Work task
When you reach the line that contains "- The ECSF’s" in the data below, start reproducing lines exactly, and stop after the line that contains "- 6.CYBERSECURITY AUDITOR".

Saved data entries
====================

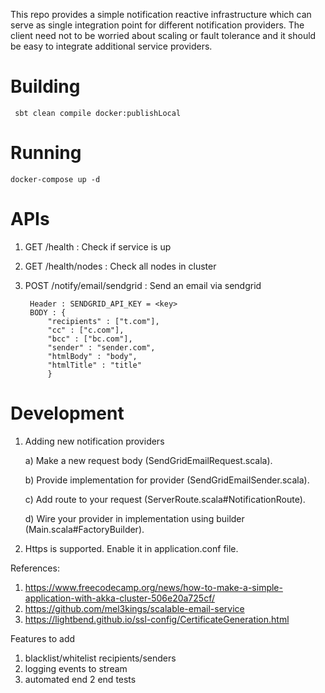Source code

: This repo provides a simple notification reactive infrastructure which can serve as single integration point for different notification providers. The client need not to be worried about scaling or fault tolerance and it should be easy to integrate additional service providers.


# **Building**
     sbt clean compile docker:publishLocal

# **Running**
    docker-compose up -d

# **APIs**
1) GET /health : Check if service is up
2) GET /health/nodes : Check all nodes in cluster
3) POST /notify/email/sendgrid : Send an email via sendgrid
   
        Header : SENDGRID_API_KEY = <key>
        BODY : {
            "recipients" : ["t.com"],
            "cc" : ["c.com"],
            "bcc" : ["bc.com"],
            "sender" : "sender.com",
            "htmlBody" : "body",
            "htmlTitle" : "title"
            }

# **Development**
1) Adding new notification providers
   
      a) Make a new request body (SendGridEmailRequest.scala).
   
      b) Provide implementation for provider (SendGridEmailSender.scala).
   
      c) Add route to your request (ServerRoute.scala#NotificationRoute).

      d) Wire your provider in implementation using builder (Main.scala#FactoryBuilder).

2) Https is supported. Enable it in application.conf file.

References:
1) https://www.freecodecamp.org/news/how-to-make-a-simple-application-with-akka-cluster-506e20a725cf/
2) https://github.com/mel3kings/scalable-email-service
3) https://lightbend.github.io/ssl-config/CertificateGeneration.html

Features to add
1) blacklist/whitelist recipients/senders
2) logging events to stream
3) automated end 2 end tests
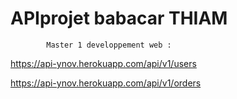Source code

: # APIprojet babacar THIAM 

            Master 1 developpement web :

https://api-ynov.herokuapp.com/api/v1/users

https://api-ynov.herokuapp.com/api/v1/orders

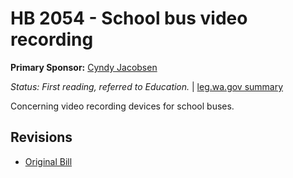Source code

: # HB 2054 - School bus video recording
**Primary Sponsor:** [Cyndy Jacobsen](/person/leg/cyndy.jacobsen.md)

*Status: First reading, referred to Education.* | [leg.wa.gov summary](https://app.leg.wa.gov/billsummary?BillNumber=2054&Year=2021)

Concerning video recording devices for school buses.

## Revisions
* [Original Bill](1/)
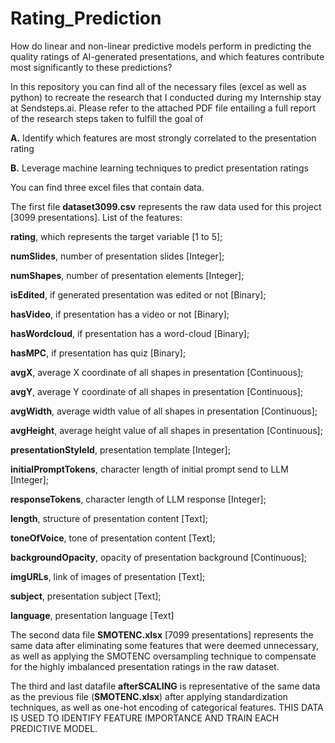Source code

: # Rating_Prediction
How do linear and non-linear predictive models perform in predicting the quality ratings of AI-generated presentations, and which features contribute most significantly to these predictions?

In this repository you can find all of the necessary files (excel as well as python) to recreate the research that I conducted during my Internship stay at Sendsteps.ai. 
Please refer to the attached PDF file entailing a full report of the research steps taken to fulfill the goal of

  **A.** Identify which features are most strongly correlated to the presentation rating
  
  **B.** Leverage machine learning techniques to predict presentation ratings

You can find three excel files that contain data.

The first file **dataset3099.csv** represents the raw data used for this project [3099 presentations]. 
List of the features:


  **rating**, which represents the target variable [1 to 5];
	
  **numSlides**, number of presentation slides [Integer];
 
  **numShapes**, number of presentation elements [Integer];
	
  **isEdited**, if generated presentation was edited or not [Binary];
	
  **hasVideo**, if presentation has a video or not [Binary];
	
  **hasWordcloud**, if presentation has a word-cloud [Binary];
	
  **hasMPC**, if presentation has quiz [Binary];
	
  **avgX**, average X coordinate of all shapes in presentation [Continuous];
	
  **avgY**, average Y coordinate of all shapes in presentation [Continuous];
	
  **avgWidth**, average width value of all shapes in presentation [Continuous];
	
  **avgHeight**, average height value of all shapes in presentation [Continuous];
  
  **presentationStyleId**, presentation template [Integer];
  
  **initialPromptTokens**, character length of initial prompt send to LLM [Integer];
  
  **responseTokens**, character length of LLM response [Integer];
  
  **length**, structure of presentation content [Text];
  
  **toneOfVoice**, tone of presentation content [Text];
  
  **backgroundOpacity**, opacity of presentation background [Continuous];
  
  **imgURLs**, link of images of presentation [Text];
  
  **subject**, presentation subject [Text];
  
  **language**, presentation language [Text]

  

The second data file **SMOTENC.xlsx** [7099 presentations] represents the same data after eliminating some features that were deemed unnecessary, as well as applying the SMOTENC oversampling technique to compensate for the highly imbalanced presentation ratings in the raw dataset.

The third and last datafile **afterSCALING** is representative of the same data as the previous file (**SMOTENC.xlsx**) after applying standardization techniques, as well as one-hot encoding of categorical features. THIS DATA IS USED TO IDENTIFY FEATURE IMPORTANCE AND TRAIN EACH PREDICTIVE MODEL.

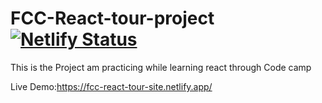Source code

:# FCC-React-tour-project [![Netlify Status](https://api.netlify.com/api/v1/badges/1f455894-ad0a-44cb-b876-9bb635f2aebb/deploy-status)](https://app.netlify.com/sites/fcc-react-tour-site/deploys)
This is the Project am practicing while learning react through Code camp

Live Demo:https://fcc-react-tour-site.netlify.app/
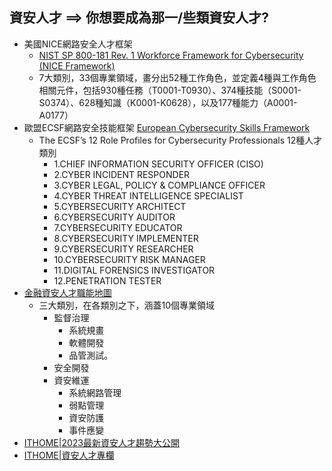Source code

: ## 資安人才 ==> 你想要成為那一/些類資安人才?
- 美國NICE網路安全人才框架
  - [NIST SP 800-181 Rev. 1  Workforce Framework for Cybersecurity (NICE Framework)](https://csrc.nist.gov/publications/detail/sp/800-181/rev-1/final)
  - 7大類別，33個專業領域，畫分出52種工作角色，並定義4種與工作角色相關元件，包括930種任務（T0001-T0930）、374種技能（S0001-S0374）、628種知識（K0001-K0628），以及177種能力（A0001-A0177）
- 歐盟ECSF網路安全技能框架  [European Cybersecurity Skills Framework](https://www.enisa.europa.eu/publications/european-cybersecurity-skills-framework-ecsf)
  - The ECSF’s 12 Role Profiles for Cybersecurity Professionals 12種人才類別
    - 1.CHIEF INFORMATION SECURITY OFFICER (CISO)
    - 2.CYBER INCIDENT RESPONDER
    - 3.CYBER LEGAL, POLICY & COMPLIANCE OFFICER
    - 4.CYBER THREAT INTELLIGENCE SPECIALIST
    - 5.CYBERSECURITY ARCHITECT
    - 6.CYBERSECURITY AUDITOR
    - 7.CYBERSECURITY EDUCATOR
    - 8.CYBERSECURITY IMPLEMENTER
    - 9.CYBERSECURITY RESEARCHER
    - 10.CYBERSECURITY RISK MANAGER
    - 11.DIGITAL FORENSICS INVESTIGATOR
    - 12.PENETRATION TESTER
- [金融資安人才職能地圖](https://www.ithome.com.tw/news/156897)
  - 三大類別，在各類別之下，涵蓋10個專業領域
    - 監督治理
      - 系統規畫
      - 軟體開發
      - 品管測試。
    - 安全開發
    - 資安維運
      - 系統網路管理
      - 弱點管理
      - 資安防護
      - 事件應變
- [ITHOME|2023最新資安人才趨勢大公開](https://www.ithome.com.tw/article/157173)
- [ITHOME|資安人才專欄](https://www.ithome.com.tw/tags/%E8%B3%87%E5%AE%89%E4%BA%BA%E6%89%8D)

====================

Output for this task
  - The ECSF’s 12 Role Profiles for Cybersecurity Professionals 12種人才類別
    - 1.CHIEF INFORMATION SECURITY OFFICER (CISO)
    - 2.CYBER INCIDENT RESPONDER
    - 3.CYBER LEGAL, POLICY & COMPLIANCE OFFICER
    - 4.CYBER THREAT INTELLIGENCE SPECIALIST
    - 5.CYBERSECURITY ARCHITECT
    - 6.CYBERSECURITY AUDITOR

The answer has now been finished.